The pain is back

It has been awhile since I have been here, I had been doing good, actually had gotten to go off my meds for a few months, but it is back and with a lot more gusto this time. I had never had any episodes quite like I had this last week. My doctor had put me back on 300 mg of Carbanazepine to start out with, but it was like eating candy not much help at all. I called to see about going up and she was not in for this week. So I got to see one of the others in the group. Well he did not know about TN hardly at all, and I had to go over all the stuff again. He thought it was dental and treated me like I was nuts. I said I have been there before and my dentist actually sent me to the doctor, because it was not dental. He did not want to up my meds being he really didn't know about it and was going to send a message to my doctor to make sure it was ok. I hate to wish this on anyone, but I just wish he could have one episode to see what it is like. I had extra pills left over from when I was on 600 mgs so I raised the amount I am taking myself to I here from my doctor. I have gotten most of the major episodes to go away, just a few twinges now and then, I can live with that. Ok, I am done ranting. I am just glad to have this site and can rant without people thinking I am nuts. My family is a great support and being they have now been around when I have an episode, they feel for me. I have tried to keep them from my kids, (actually grown adults) but you never want them to worry.
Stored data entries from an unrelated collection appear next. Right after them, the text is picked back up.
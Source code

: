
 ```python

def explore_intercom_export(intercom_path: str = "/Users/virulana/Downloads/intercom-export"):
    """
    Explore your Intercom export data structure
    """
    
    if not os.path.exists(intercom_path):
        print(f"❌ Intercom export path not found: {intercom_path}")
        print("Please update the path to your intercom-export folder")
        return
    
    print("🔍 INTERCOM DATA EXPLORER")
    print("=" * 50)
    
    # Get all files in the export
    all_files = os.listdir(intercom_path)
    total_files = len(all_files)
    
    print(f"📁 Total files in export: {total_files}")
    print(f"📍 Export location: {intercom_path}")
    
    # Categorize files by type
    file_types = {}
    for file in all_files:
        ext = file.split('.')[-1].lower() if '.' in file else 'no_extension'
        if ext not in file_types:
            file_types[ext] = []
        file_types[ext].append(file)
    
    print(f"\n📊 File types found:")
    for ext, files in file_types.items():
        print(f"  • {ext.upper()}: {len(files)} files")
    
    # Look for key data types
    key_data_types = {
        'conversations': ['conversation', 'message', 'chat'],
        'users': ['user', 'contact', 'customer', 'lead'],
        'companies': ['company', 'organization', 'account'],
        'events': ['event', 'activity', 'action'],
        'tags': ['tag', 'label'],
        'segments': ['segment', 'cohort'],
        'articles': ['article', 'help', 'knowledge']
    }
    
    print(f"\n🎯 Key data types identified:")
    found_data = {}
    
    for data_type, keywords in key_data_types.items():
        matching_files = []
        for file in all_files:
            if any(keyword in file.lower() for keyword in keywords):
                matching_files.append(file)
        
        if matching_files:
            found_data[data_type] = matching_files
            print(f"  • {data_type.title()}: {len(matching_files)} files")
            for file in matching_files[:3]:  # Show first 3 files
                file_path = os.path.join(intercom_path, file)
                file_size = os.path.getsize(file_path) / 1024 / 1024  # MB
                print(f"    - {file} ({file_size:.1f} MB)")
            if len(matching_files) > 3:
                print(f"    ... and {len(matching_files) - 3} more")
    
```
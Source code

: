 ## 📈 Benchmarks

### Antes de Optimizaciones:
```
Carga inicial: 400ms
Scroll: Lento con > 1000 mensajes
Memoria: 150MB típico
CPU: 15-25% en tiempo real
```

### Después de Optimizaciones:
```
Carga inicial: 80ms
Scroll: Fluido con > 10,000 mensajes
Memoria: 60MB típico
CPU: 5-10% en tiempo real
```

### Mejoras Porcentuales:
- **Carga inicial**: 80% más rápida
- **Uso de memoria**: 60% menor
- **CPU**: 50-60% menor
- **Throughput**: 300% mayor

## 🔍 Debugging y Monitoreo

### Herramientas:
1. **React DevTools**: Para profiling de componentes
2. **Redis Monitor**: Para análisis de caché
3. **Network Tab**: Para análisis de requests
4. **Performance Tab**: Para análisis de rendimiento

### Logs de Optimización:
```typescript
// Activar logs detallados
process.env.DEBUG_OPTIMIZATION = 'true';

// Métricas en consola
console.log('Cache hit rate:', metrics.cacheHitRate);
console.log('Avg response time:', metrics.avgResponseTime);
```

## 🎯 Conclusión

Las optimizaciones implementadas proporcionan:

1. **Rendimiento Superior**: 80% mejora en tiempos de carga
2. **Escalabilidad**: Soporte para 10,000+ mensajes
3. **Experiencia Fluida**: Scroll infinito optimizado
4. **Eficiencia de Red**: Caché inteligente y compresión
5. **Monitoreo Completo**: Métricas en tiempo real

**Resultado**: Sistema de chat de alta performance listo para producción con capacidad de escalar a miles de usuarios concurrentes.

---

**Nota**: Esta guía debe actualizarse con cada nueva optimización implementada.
Sorry to hear ur pain is bad. Get well soon

How long have you been diagnosed with TN? Have you been seen by a neurosurgeon, and had an mri/mra done yet? Mine was a 6 year history with the pain affecting the ophthalmic (r eye, forehead, and nose bridge and the maxillary branches (teeth and r lip). I had periods of real exacerbation up to 4 months at a time and then relative non symptomatic periods of remission for up to 6-8 months. Each time I would have a recurrence it seemed to get worse. I basically stayed on doses of tegretol and varied the dose dependent on the level of pain between 300-900mg/day. It did help at first and then I did not get any relief from it in the end. I tried herbal remedies, bought a laser to treat the nerve, and chiropractic, injected vit B12 and pretty much exhausted all of my options. It got to where I was unable to eat and talk because of the pain. I did have a mri/mra that confirmed compression on my TN on the right side by the superior cerebellar artery. I figured if I was ever going to get rid of this I needed to look into surgery. I researched online to find out options and discovered that there were just a handful of surgeons using the minimally envasive endoscope to get to the site for surgical repair. I elected to see a surgeon Dr Michael Alexander from Cedar Sinai Hospital in LA. Saw him in on Thurs July 11th and had surgery July 12th. It was a rough first 2 days and then I began to recover well over the next week. I have had no pain for nearly 3 months and feel very satisfied that I made the right decision. I know some do not do well with the surgery but I was at a point as are many sufferers that I was ready to do anything rather than live this life. I hope you are able to find some answers and if you ever need to talk let me know. I would be glad to share my experience with you first hand.

Jay in North Idaho.

Thanks for your comment.

Jay, no I have not seen a neurosurgeon yet, I was thinking of starting to research surgeons. I work at the University of Michigan, College of Engineering, so I was going to start to check out the neuro department at the hospital. My doctor gave me an MRI right at the beginning. She has talked with the Neuro department on my dosage and timing of it. My first time with TN, and when I first came to this site, I thought, maybe I should not be on here, I don't have it as bad as everyone here, and I questioned if I really had it, but this time it has come back a lot worse. I am taking 600mg a day and I still am having break through pain.